KODEMIMPI - Amazon akan memberhentikan beberapa ratus karyawan dalam operasi streaming dan studionya.

Hal ini disampaikan dalam sebuah catatan internal pada Rabu (10/1/2024) ketika perusahaan memperpanjang pemutusan hubungan kerja besar-besaran selama dua tahun terakhir hingga tahun 2024.

Staf yang akan diberhentikan di Prime Video dan Amazon MGM Studios di Amerika diberitahu pada Rabu dan di sebagian besar wilayah lain pada akhir minggu ini.
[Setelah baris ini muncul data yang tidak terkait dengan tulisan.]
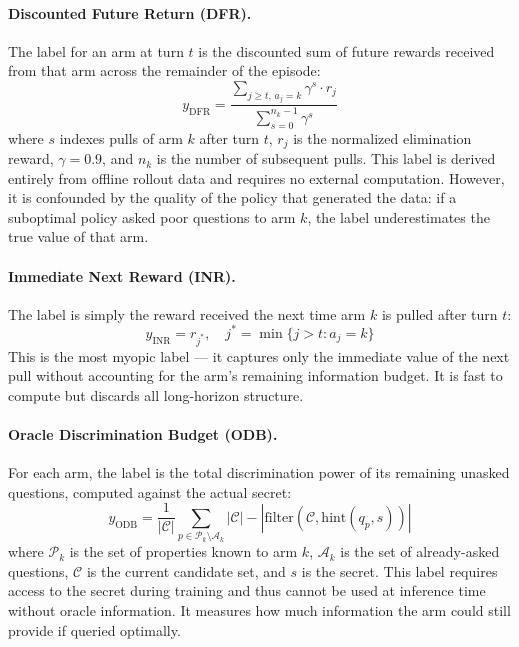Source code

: \documentclass[11pt]{article}
\theoremstyle{plain}
\theoremstyle{definition}
\theoremstyle{remark}
\begin{document}
\paragraph{Discounted Future Return (DFR).}
The label for an arm at turn $t$ is the discounted sum of future rewards 
received from that arm across the remainder of the episode:
\begin{equation}
    y_{\text{DFR}} = \frac{\sum_{j \geq t,\, a_j = k} \gamma^{s} \cdot r_j}
    {\sum_{s=0}^{n_k - 1} \gamma^s}
\end{equation}
where $s$ indexes pulls of arm $k$ after turn $t$, $r_j$ is the normalized 
elimination reward, $\gamma = 0.9$, and $n_k$ is the number of subsequent 
pulls. This label is derived entirely from offline rollout data and requires 
no external computation. However, it is confounded by the quality of the 
policy that generated the data: if a suboptimal policy asked poor questions 
to arm $k$, the label underestimates the true value of that arm.

\paragraph{Immediate Next Reward (INR).}
The label is simply the reward received the next time arm $k$ is pulled 
after turn $t$:
\begin{equation}
    y_{\text{INR}} = r_{j^*}, \quad j^* = \min\{j > t : a_j = k\}
\end{equation}
This is the most myopic label — it captures only the immediate value of 
the next pull without accounting for the arm's remaining information budget. 
It is fast to compute but discards all long-horizon structure.

\paragraph{Oracle Discrimination Budget (ODB).}
For each arm, the label is the total discrimination power of its remaining 
unasked questions, computed against the actual secret:
\begin{equation}
    y_{\text{ODB}} = \frac{1}{|\mathcal{C}|} \sum_{p \in \mathcal{P}_k \setminus \mathcal{A}_k} 
    \left| \mathcal{C} \right| - \left| \text{filter}(\mathcal{C}, \text{hint}(q_p, s)) \right|
\end{equation}
where $\mathcal{P}_k$ is the set of properties known to arm $k$, 
$\mathcal{A}_k$ is the set of already-asked questions, $\mathcal{C}$ is 
the current candidate set, and $s$ is the secret. This label requires 
access to the secret during training and thus cannot be used at inference 
time without oracle information. It measures how much information the arm 
could still provide if queried optimally.
\end{document}
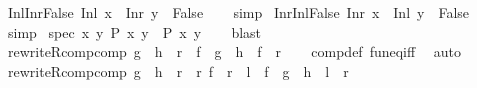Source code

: \begin{isabellebody}
%
\isadelimproof
\isanewline
%
\endisadelimproof
\isanewline
{}\isamarkupfalse%
\ Inl{\isacharunderscore}{\kern0pt}Inr{\isacharunderscore}{\kern0pt}False{\isacharcolon}{\kern0pt}\ {\isachardoublequoteopen}{\isacharparenleft}{\kern0pt}Inl\ x\ {\isacharequal}{\kern0pt}\ Inr\ y{\isacharparenright}{\kern0pt}\ {\isacharequal}{\kern0pt}\ False{\isachardoublequoteclose}\isanewline
%
\isadelimproof
\ \ %
\endisadelimproof
%
\isatagproof
{}\isamarkupfalse%
\ simp%
\endisatagproof
{\isafoldproof}%
%
\isadelimproof
\isanewline
%
\endisadelimproof
\isanewline
{}\isamarkupfalse%
\ Inr{\isacharunderscore}{\kern0pt}Inl{\isacharunderscore}{\kern0pt}False{\isacharcolon}{\kern0pt}\ {\isachardoublequoteopen}{\isacharparenleft}{\kern0pt}Inr\ x\ {\isacharequal}{\kern0pt}\ Inl\ y{\isacharparenright}{\kern0pt}\ {\isacharequal}{\kern0pt}\ False{\isachardoublequoteclose}\isanewline
%
\isadelimproof
\ \ %
\endisadelimproof
%
\isatagproof
{}\isamarkupfalse%
\ simp%
\endisatagproof
{\isafoldproof}%
%
\isadelimproof
\isanewline
%
\endisadelimproof
\isanewline
{}\isamarkupfalse%
\ spec{}{\isacharcolon}{\kern0pt}\ {\isachardoublequoteopen}{\isasymforall}x\ y{\isachardot}{\kern0pt}\ P\ x\ y\ {\isasymLongrightarrow}\ P\ x\ y{\isachardoublequoteclose}\isanewline
%
\isadelimproof
\ \ %
\endisadelimproof
%
\isatagproof
{}\isamarkupfalse%
\ blast%
\endisatagproof
{\isafoldproof}%
%
\isadelimproof
\isanewline
%
\endisadelimproof
\isanewline
{}\isamarkupfalse%
\ rewriteR{\isacharunderscore}{\kern0pt}comp{\isacharunderscore}{\kern0pt}comp{\isacharcolon}{\kern0pt}\ {\isachardoublequoteopen}{\isasymlbrakk}g\ {\isasymcirc}\ h\ {\isacharequal}{\kern0pt}\ r{\isasymrbrakk}\ {\isasymLongrightarrow}\ f\ {\isasymcirc}\ g\ {\isasymcirc}\ h\ {\isacharequal}{\kern0pt}\ f\ {\isasymcirc}\ r{\isachardoublequoteclose}\isanewline
%
\isadelimproof
\ \ %
\endisadelimproof
%
\isatagproof
{}\isamarkupfalse%
\ comp{\isacharunderscore}{\kern0pt}def\ fun{\isacharunderscore}{\kern0pt}eq{\isacharunderscore}{\kern0pt}iff\ \isamarkupfalse%
\ auto%
\endisatagproof
{\isafoldproof}%
%
\isadelimproof
\isanewline
%
\endisadelimproof
\isanewline
{}\isamarkupfalse%
\ rewriteR{\isacharunderscore}{\kern0pt}comp{\isacharunderscore}{\kern0pt}comp{}{\isacharcolon}{\kern0pt}\ {\isachardoublequoteopen}{\isasymlbrakk}g\ {\isasymcirc}\ h\ {\isacharequal}{\kern0pt}\ r{}\ {\isasymcirc}\ r{}{\isacharsemicolon}{\kern0pt}\ f\ {\isasymcirc}\ r{}\ {\isacharequal}{\kern0pt}\ l{\isasymrbrakk}\ {\isasymLongrightarrow}\ f\ {\isasymcirc}\ g\ {\isasymcirc}\ h\ {\isacharequal}{\kern0pt}\ l\ {\isasymcirc}\ r{}{\isachardoublequoteclose}\isanewline

\end{isabellebody}
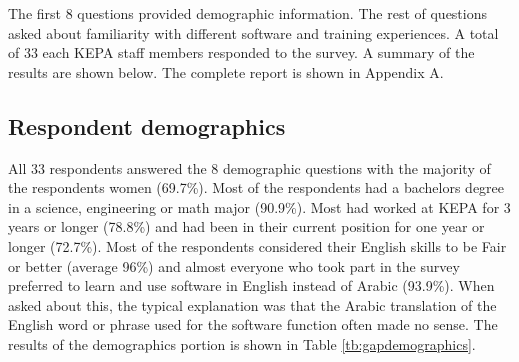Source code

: The first 8 questions provided demographic information. The rest of questions asked about familiarity with different software and training experiences.  A total of 33 each KEPA staff members responded to the survey. A summary of the results are shown below. The complete report is shown in Appendix A.

\subsection{Respondent demographics}
All 33 respondents answered the 8 demographic questions with the majority of the respondents women (69.7\%). Most of the respondents had a bachelors degree in a science, engineering or math major (90.9\%). Most had worked at KEPA for 3 years or longer (78.8\%) and had been in their current position for one year or longer (72.7\%). Most of the respondents considered their English skills to be Fair or better (average 96\%) and almost everyone who took part in the survey preferred to learn and use software in English instead of Arabic (93.9\%). When asked about this, the typical explanation was that the Arabic translation of the English word or phrase used for the software function often made no sense. The results of the demographics portion is shown in Table \ref{tb:gapdemographics}.


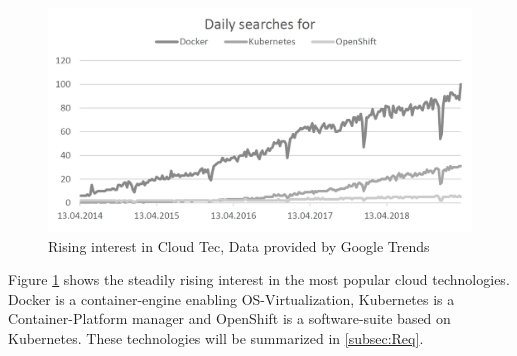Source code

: \documentclass[english,utf8]{lni}
\begin{document}
\begin{figure}[h]
	\centering
	\includegraphics[width=0.75\linewidth]{imgs/DigDocker}
	\caption{Rising interest in Cloud Tec, Data provided by Google Trends}
	\label{fig:digdocker}	
\end{figure}

Figure \ref{fig:digdocker} shows the steadily rising interest in the most popular cloud technologies. 
Docker is a container-engine enabling OS-Virtualization, Kubernetes is a Container-Platform manager and OpenShift is a software-suite based on Kubernetes. 
These technologies will be summarized in \ref{subsec:Req}.  
\end{document}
Dilansir dari Reuters, raksasa ritel online ini telah memangkas lebih dari 27.000 pekerjaan tahun lalu sebagai bagian dari gelombang PHK di bidang teknologi di Amerika Serikat setelah industri ini melakukan perekrutan besar-besaran selama pandemi.

"Kami telah mengidentifikasi peluang untuk mengurangi atau menghentikan investasi di bidang-bidang tertentu sambil meningkatkan investasi kami dan fokus pada inisiatif konten dan produk yang memberikan dampak paling besar," kata Mike Hopkins, wakil presiden senior Prime Video dan Amazon MGM Studios, kepada para karyawannya.

Perusahaan ini telah menghabiskan dana secara agresif dalam beberapa tahun terakhir untuk meningkatkan bisnis medianya, termasuk kesepakatan senilai 8,5 miliar untuk MGM dan sekitar 465 juta dollar AS untuk musim pertama "The Lord of the Rings: The Rings of Power" di Prime Video pada tahun 2022.

Prime Video juga akan meluncurkan tingkat langganan bebas iklan untuk Prime Video di beberapa pasar, mirip dengan langkah yang dilakukan oleh saingannya, Netflix dan Walt Disney.

Setelah pemutusan hubungan kerja yang meluas pada tahun 2022 dan 2023, banyak perusahaan sekarang menargetkan proyek dan divisi tertentu saat mereka memprioritaskan kembali sumber daya mereka.

Amazon baru-baru ini memangkas beberapa pekerjaan di divisi asisten suara Alexa, sementara Microsoft menghapus beberapa staf dari jaringan profesional LinkedIn.

Layanan Twitch milik Amazon akan memberhentikan 500 karyawan, atau sekitar 35 persen dari jumlah karyawannya.